Stupefacenti e rideterminazione della pena: non si tratta solo di aritmetica

Ancora numerosi gli interrogativi sugli effetti della sentenza della Corte Costituzionale n 32 del 2014 in materia di stupefacenti. Il Supremo Collegio, con la sentenza n. 35980/15, ha specificato come il giudizio di rinvio, a seguito di annullamento limitatamente alla determinazione della pena, non possa essere una mera ricognizione aritmetica della pena proporzionale a quella originariamente irrogata e parametrata alla cornice edittale derivata dall’intervento della Consulta.

Tale, la tesi dei ricorrenti che lamentavano l’operato del giudice del rinvio che aveva proceduto  invece ad una rivalutazione nel merito del fatto e della personalità dell’imputato. La Corte di Cassazione ha ritenuto però le censure infondate per due convergenti ragioni.

Sotto un primo profilo, la Corte ha rilevato come l’applicazione di un criterio meramente aritmetico avrebbe reso superfluo, ai sensi dell’articolo 620 comma 1 lettera l) cod. proc. pen., il rinvio ai fini indicati.
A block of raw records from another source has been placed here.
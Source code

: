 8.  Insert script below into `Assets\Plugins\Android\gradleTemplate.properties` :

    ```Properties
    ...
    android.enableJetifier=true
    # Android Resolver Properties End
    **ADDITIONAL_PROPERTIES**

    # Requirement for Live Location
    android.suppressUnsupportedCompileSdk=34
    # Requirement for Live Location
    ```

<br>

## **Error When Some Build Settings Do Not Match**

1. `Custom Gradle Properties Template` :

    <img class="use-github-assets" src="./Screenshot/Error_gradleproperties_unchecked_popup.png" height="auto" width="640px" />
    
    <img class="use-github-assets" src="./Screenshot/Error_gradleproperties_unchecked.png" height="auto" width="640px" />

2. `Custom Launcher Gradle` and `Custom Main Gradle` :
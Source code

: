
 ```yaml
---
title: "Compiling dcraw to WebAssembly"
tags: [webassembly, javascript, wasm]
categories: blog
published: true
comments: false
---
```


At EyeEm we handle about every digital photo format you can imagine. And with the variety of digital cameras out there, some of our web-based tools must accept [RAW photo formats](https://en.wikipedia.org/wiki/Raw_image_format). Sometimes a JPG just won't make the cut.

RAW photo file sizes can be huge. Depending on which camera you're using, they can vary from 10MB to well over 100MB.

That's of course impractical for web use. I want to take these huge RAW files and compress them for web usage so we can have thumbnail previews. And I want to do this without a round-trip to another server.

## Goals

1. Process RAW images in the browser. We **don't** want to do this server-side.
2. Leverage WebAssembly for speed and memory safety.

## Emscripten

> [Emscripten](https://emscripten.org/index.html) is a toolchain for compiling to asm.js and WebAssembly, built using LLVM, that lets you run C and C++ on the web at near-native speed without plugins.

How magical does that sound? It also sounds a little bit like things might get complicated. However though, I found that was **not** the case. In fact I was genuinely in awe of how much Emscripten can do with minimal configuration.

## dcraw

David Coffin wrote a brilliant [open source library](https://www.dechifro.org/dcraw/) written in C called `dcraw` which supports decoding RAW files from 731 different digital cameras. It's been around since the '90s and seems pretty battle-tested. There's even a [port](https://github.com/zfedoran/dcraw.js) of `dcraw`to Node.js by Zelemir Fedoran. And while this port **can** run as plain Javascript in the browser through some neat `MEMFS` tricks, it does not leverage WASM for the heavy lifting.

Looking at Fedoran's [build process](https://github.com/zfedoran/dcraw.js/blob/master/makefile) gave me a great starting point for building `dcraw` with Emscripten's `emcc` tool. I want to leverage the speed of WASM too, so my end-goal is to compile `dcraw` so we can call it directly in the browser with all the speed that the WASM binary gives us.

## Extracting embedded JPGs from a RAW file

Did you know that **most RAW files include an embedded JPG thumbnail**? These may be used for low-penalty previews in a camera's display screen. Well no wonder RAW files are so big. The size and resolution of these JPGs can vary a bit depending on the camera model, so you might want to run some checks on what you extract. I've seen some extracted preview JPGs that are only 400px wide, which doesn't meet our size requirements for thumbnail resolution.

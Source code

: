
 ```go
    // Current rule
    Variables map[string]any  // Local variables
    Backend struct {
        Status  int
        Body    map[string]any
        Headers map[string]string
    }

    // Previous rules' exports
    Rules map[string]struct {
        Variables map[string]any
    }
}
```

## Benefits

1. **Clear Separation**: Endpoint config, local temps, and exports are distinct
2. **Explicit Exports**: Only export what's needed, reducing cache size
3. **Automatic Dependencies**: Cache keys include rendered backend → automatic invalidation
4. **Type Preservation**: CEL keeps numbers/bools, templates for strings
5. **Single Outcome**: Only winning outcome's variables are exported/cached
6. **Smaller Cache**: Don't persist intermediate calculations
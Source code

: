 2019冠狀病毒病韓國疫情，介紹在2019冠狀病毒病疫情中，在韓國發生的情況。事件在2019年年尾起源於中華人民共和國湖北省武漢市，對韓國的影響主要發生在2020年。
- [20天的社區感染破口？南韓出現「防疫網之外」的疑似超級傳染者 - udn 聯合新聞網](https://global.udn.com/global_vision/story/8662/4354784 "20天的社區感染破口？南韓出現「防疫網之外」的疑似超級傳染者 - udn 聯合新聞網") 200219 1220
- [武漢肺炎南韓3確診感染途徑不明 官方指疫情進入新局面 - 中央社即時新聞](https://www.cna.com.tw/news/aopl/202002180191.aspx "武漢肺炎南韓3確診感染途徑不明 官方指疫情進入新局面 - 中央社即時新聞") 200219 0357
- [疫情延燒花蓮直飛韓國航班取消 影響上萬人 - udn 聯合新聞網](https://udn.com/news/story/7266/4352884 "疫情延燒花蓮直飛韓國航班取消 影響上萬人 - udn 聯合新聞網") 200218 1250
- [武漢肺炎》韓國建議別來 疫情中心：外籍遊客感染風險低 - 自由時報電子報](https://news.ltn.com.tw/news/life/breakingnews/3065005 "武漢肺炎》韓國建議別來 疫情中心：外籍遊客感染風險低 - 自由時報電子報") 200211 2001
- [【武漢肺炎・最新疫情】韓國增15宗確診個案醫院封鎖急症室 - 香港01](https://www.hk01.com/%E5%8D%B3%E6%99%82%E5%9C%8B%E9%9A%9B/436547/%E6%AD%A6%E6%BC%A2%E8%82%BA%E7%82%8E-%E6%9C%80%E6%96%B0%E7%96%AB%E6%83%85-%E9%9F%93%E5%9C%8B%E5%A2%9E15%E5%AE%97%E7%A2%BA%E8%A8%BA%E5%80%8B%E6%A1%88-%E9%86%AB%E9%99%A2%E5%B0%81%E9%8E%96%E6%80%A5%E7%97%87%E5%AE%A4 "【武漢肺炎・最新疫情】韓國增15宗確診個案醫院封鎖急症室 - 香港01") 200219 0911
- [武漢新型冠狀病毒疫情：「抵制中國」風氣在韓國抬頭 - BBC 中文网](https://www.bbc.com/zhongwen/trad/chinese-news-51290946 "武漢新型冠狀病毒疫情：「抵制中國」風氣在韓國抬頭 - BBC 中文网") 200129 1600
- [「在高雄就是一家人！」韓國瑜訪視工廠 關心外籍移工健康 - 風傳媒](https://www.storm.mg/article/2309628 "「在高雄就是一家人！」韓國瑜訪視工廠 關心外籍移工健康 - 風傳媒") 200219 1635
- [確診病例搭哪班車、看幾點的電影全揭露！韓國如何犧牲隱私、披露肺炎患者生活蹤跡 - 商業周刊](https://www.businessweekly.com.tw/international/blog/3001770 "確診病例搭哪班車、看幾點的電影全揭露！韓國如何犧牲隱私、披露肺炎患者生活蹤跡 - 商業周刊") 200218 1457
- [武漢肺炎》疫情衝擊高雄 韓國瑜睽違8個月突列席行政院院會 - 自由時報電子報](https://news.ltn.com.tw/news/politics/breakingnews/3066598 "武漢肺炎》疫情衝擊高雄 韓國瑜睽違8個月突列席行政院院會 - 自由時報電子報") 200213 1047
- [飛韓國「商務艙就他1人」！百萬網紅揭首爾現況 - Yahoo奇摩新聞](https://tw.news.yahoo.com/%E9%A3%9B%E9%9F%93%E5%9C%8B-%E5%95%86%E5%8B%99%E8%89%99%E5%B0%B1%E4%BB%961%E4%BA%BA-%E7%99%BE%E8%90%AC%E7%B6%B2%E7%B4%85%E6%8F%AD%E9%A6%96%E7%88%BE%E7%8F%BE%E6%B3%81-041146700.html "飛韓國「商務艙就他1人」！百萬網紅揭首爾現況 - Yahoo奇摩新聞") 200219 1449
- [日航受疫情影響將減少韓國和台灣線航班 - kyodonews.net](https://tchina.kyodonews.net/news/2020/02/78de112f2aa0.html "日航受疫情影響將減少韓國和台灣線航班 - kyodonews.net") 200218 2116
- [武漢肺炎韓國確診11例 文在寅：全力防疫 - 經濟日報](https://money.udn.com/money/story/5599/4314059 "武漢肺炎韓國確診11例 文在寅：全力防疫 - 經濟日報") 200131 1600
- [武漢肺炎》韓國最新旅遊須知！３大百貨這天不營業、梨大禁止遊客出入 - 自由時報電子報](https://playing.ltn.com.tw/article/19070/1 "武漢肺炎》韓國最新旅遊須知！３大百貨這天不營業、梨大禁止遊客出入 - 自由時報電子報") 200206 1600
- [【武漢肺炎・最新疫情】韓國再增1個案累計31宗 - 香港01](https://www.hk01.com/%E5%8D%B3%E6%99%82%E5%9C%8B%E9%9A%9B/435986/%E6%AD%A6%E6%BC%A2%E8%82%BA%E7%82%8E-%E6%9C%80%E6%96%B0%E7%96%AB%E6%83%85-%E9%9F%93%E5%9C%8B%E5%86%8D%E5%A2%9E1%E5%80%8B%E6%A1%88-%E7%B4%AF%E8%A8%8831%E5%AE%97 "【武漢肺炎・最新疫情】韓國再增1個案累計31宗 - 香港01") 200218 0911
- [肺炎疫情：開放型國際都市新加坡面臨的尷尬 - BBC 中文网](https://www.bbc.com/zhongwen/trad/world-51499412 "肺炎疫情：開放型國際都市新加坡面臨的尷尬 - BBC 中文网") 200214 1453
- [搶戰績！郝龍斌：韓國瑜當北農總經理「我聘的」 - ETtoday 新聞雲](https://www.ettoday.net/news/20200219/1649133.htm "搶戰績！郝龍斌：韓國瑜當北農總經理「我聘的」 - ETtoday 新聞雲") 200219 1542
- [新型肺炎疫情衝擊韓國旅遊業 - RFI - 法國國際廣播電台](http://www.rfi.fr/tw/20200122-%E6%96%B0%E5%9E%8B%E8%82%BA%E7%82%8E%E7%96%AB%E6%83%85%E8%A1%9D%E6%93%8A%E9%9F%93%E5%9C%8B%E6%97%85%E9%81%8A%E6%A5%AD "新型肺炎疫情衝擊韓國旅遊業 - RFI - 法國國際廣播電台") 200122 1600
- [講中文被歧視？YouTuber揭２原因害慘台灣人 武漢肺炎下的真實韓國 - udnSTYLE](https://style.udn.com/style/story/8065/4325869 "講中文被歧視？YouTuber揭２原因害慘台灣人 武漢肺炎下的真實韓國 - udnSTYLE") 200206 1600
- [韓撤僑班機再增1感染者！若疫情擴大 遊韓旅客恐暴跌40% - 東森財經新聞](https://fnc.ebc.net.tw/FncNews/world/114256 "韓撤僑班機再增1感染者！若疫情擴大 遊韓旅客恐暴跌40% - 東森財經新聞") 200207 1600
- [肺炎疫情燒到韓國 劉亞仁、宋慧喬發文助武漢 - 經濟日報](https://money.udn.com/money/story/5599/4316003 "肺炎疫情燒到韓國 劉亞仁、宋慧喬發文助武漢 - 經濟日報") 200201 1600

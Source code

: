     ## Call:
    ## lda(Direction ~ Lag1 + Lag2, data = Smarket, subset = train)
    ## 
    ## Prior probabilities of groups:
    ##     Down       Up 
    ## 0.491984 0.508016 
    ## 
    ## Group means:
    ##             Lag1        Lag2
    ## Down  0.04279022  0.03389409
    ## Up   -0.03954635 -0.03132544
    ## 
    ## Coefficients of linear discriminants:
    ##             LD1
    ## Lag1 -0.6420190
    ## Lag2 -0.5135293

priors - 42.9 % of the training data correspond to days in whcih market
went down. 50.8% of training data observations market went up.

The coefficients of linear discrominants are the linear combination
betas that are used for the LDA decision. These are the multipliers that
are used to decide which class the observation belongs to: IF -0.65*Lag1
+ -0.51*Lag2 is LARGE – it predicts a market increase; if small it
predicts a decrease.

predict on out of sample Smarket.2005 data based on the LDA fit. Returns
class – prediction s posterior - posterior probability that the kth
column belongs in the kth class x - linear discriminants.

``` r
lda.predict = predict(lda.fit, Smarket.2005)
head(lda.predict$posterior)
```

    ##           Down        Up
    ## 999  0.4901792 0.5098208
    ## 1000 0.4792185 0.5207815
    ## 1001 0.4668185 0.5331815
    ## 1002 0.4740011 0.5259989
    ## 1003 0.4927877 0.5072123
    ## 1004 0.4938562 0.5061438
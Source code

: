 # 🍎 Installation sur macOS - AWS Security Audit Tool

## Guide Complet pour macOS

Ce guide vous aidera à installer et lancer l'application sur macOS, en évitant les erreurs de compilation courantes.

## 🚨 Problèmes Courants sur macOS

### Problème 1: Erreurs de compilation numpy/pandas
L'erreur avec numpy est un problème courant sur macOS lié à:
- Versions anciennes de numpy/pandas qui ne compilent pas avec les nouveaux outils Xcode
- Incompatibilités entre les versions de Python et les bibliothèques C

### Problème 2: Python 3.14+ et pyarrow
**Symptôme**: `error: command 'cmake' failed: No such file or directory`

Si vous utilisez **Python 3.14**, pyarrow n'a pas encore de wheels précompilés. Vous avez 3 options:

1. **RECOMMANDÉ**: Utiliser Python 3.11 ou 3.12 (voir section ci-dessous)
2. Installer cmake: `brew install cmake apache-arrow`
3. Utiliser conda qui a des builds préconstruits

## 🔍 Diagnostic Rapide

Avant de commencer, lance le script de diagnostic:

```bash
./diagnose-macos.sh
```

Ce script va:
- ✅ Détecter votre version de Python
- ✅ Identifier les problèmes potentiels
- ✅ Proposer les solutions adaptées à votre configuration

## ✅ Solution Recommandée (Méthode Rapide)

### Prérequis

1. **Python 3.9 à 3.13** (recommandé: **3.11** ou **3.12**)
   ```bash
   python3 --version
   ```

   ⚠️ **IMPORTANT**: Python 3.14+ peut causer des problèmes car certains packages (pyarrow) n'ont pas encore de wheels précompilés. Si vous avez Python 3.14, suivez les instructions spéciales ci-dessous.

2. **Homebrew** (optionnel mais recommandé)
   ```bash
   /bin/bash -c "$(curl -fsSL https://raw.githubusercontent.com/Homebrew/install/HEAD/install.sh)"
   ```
La norma citata, infatti, prevede che la Corte di Cassazione possa provvedere con sentenza di annullamento senza rinvio laddove sia essa stessa in grado di procedere alla determinazione della pena.

Sotto un diverso profilo, poi, il Supremo Collegio ha rilevato che, come affermato dalle Sezioni Unite con la sentenza n. 33040/15, la pena irrogata sulla base della disciplina di cui all’art. 73 Legge sugli stupefacenti così come modificata dalla novella del 2006 è illegale in relazione non alla sanzione in sé, ma all’intero procedimento di commisurazione giudiziale, basatosi su una cornice edittale costituzionalmente illegittima.

L’illegalità del procedimento commisurativo, e non solo del suo esito, rende pertanto necessaria una “nuova” commisurazione della pena che assuma come parametro edittale quello stabilito dalla disciplina oggi in vigore: trattandosi di una disciplina incentrata sulla distinzione tra droghe “leggere” e droghe “pesanti”, laddove quella oggetto dell’intervento della Corte Costituzionale aveva invece unificato il trattamento sanzionatorio sopprimendo ogni distinzione basata sulla diversa natura delle sostanze droganti, la “nuova” determinazione della pena non può risolversi in un’operazione meramente aritmetica, preclusa in radice dal divergente apprezzamento del disvalore del fatto sottesa alle due discipline.

Per tali ragioni, il Supremo Collegio ha dichiarato le doglianze infondate e, pertanto, ha rigettato i ricorsi e condannato i ricorrenti alle spese processuali.